Mondays happen to all of us once a week.
Here’s another deep thought. Some Mondays are great, and others are Monday-type Mondays.
Around here, today was a Monday-type Monday. You know the kind. Everyone had to get up far earlier than they wanted to. All of those little things that seemed attainable when you thought about them on Sunday night turned into nightmares when you tried to accomplish them. It was too cold outside…again…you’d think it was winter or something! This was the kind of Monday where your children fought naps, your cupboards grew more bare in spite of the fact that your grocery list is still non-existent, and you may or may not have dishes still taunting you from the sink after 10:00 at night. But that’s just a general example. Any truth to the description just described is purely coincidental. 😉
One thing continually grated on my nerves today, and I’m convinced that it is both the primary reason that my day was a Monday-type Monday as well as the very part that is today’s redeeming quality.
It was the fit throwing of my two sweet children. The kind of fits that involve tears, and dramatic body lunges, attempting to somehow injure one’s self in the process for the sake of “proving one’s point” to the offending parties. The fits that are made up of whining, determination to keep it up for the long haul no matter how many times the parents step in to handle things appropriately.
It was quite pleasant, as you can imagine. My nerves were shredded like cabbage for sauerkraut.
It was somewhere in the midst of tragedy number 37 of the day that I really heard what I’d been saying and thinking all day long. “You’re spending so much time crying about how much you don’t want to do this and how hard it is that you are wasting the time you could be enjoying yourself.”
It was during the continued tears and objections of fit number 37 that I stopped inwardly rolling my eyes at how ridiculous it was to cry about picking up a few little toys off the floor while baby sister cried at my audacity to think that putting her down for a nap would somehow make her less tired. Right then, God gently challenged me to apply the phrase I’d had on repeat all day to my own life when it comes to His plans for my life.

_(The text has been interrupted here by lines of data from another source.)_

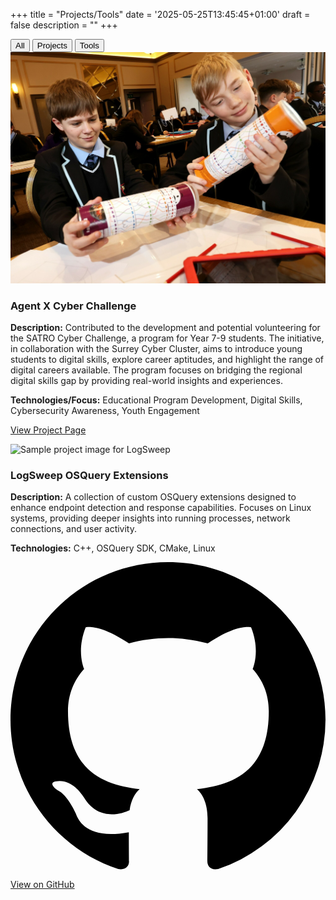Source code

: +++
title = "Projects/Tools"
date = '2025-05-25T13:45:45+01:00'
draft = false
description = ""
+++

<div class="filter-buttons">
    <button class="filter-button active" onclick="filterSelection('all')">All</button>
    <button class="filter-button" onclick="filterSelection('project')">Projects</button>
    <button class="filter-button" onclick="filterSelection('tool')">Tools</button>
</div>

<div class="project-card" data-category="project">
    <img src="/images/projects/agent-x-challenge.jpg" alt="Agent X Cyber Challenge project image" class="project-card-image">
    <div class="project-card-content">
        <h3>Agent X Cyber Challenge</h3>
        <p><strong>Description:</strong> Contributed to the development and potential volunteering for the SATRO Cyber Challenge, a program for Year 7-9 students. The initiative, in collaboration with the Surrey Cyber Cluster, aims to introduce young students to digital skills, explore career aptitudes, and highlight the range of digital careers available. The program focuses on bridging the regional digital skills gap by providing real-world insights and experiences.</p>
        <p><strong>Technologies/Focus:</strong> Educational Program Development, Digital Skills, Cybersecurity Awareness, Youth Engagement</p>
        <p><a href="https://www.satro.org.uk/digital-challenge" target="_blank" class="github-link-button">
            View Project Page
        </a></p>
    </div>
</div>

<div class="project-card" data-category="tool">
    <img src="https://upload.wikimedia.org/wikipedia/commons/thumb/4/40/Daemon-phk.svg/1200px-Daemon-phk.svg.png" alt="Sample project image for LogSweep" class="project-card-image">
    <div class="project-card-content">
        <h3>LogSweep OSQuery Extensions</h3>
        <p><strong>Description:</strong> A collection of custom OSQuery extensions designed to enhance endpoint detection and response capabilities. Focuses on Linux systems, providing deeper insights into running processes, network connections, and user activity.</p>
        <p><strong>Technologies:</strong> C++, OSQuery SDK, CMake, Linux</p>
        <p><a href="https://github.com/yourusername/logsweep" target="_blank" class="github-link-button">
            <svg xmlns="http://www.w3.org/2000/svg" viewBox="0 0 16 16"><path fill-rule="evenodd" d="M8 0C3.58 0 0 3.58 0 8c0 3.54 2.29 6.53 5.47 7.59.4.07.55-.17.55-.38 0-.19-.01-.82-.01-1.49-2.01.37-2.53-.49-2.69-.94-.09-.23-.48-.94-.82-1.13-.28-.15-.68-.52-.01-.53.63-.01 1.08.58 1.23.82.72 1.21 1.87.87 2.33.66.07-.52.28-.87.51-1.07-1.78-.2-3.64-.89-3.64-3.95 0-.87.31-1.59.82-2.15-.08-.2-.36-1.02.08-2.12 0 0 .67-.21 2.2.82.64-.18 1.32-.27 2-.27.68 0 1.36.09 2 .27 1.53-1.04 2.2-.82 2.2-.82.44 1.1.16 1.92.08 2.12.51.56.82 1.27.82 2.15 0 3.07-1.87 3.75-3.65 3.95.29.25.54.73.54 1.48 0 1.07-.01 1.93-.01 2.2 0 .21.15.46.55.38A8.013 8.013 0 0016 8c0-4.42-3.58-8-8-8z"></path></svg>
            View on GitHub
        </a></p>
    </div>
</div>

<script>
function filterSelection(category) {
    let cards, i;
    cards = document.getElementsByClassName("project-card");
    if (category == "all") category = "";
    // Add the "show" class (display:block) to the filtered elements, and remove the "show" class from the elements that are not selected
    for (i = 0; i < cards.length; i++) {
        cards[i].style.display = "none";
        if (cards[i].getAttribute('data-category').indexOf(category) > -1) {
            cards[i].style.display = "block"; // Or "flex", "grid" depending on your layout
        }
    }

    // Add active class to the current button
    let btns = document.getElementsByClassName("filter-button");
    for (i = 0; i < btns.length; i++) {
        btns[i].className = btns[i].className.replace(" active", "");
    }
    event.currentTarget.className += " active";
}

// Show all cards by default
filterSelection('all');
</script>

The thing is, God has placed dreams in my heart. I know they’re what He wants for me, and I do want them too, but sometimes I get kind of whiny when it comes time to do the work. Like writing this blog post at 10:42 P.M. when I’d rather be catching up on “The Next Great Baker” on Netflix. However, part of His dream is for me to write, if only for an audience of One. While I oftentimes want to put my thoughts into the written word, there are many times when I whine myself out of the time to get it done.
“I want to do it, but I’m too tired to move.”
“After a day like today, I can’t think clearly enough to get anything into a coherent sentence.” (Let the records show that sometimes, this excuse is legitimate, but not as often as I use it.)
“I don’t feel inspired enough to write anything worthwhile.”
“No matter what I do to organize quiet time to myself so I can write, one of those munchkins wakes up, refuses to sleep, or needs my attention.”
The list grows the longer I whine, and the next thing I know, I lose my chance to do what I love. It’s not because of anyone else; it’s because I chose to not focus on the positives, be creative, and buckle down to do my work.
It’s true that finding something to be thankful for in every circumstance – even Monday-type Mondays – will make your day better. It’s also true that even wailing children and piles of laundry can teach you something about yourself.
So let me ask. What God-given dream are you having a hard time accomplishing because you’ve inadvertently given in to the whine-monster?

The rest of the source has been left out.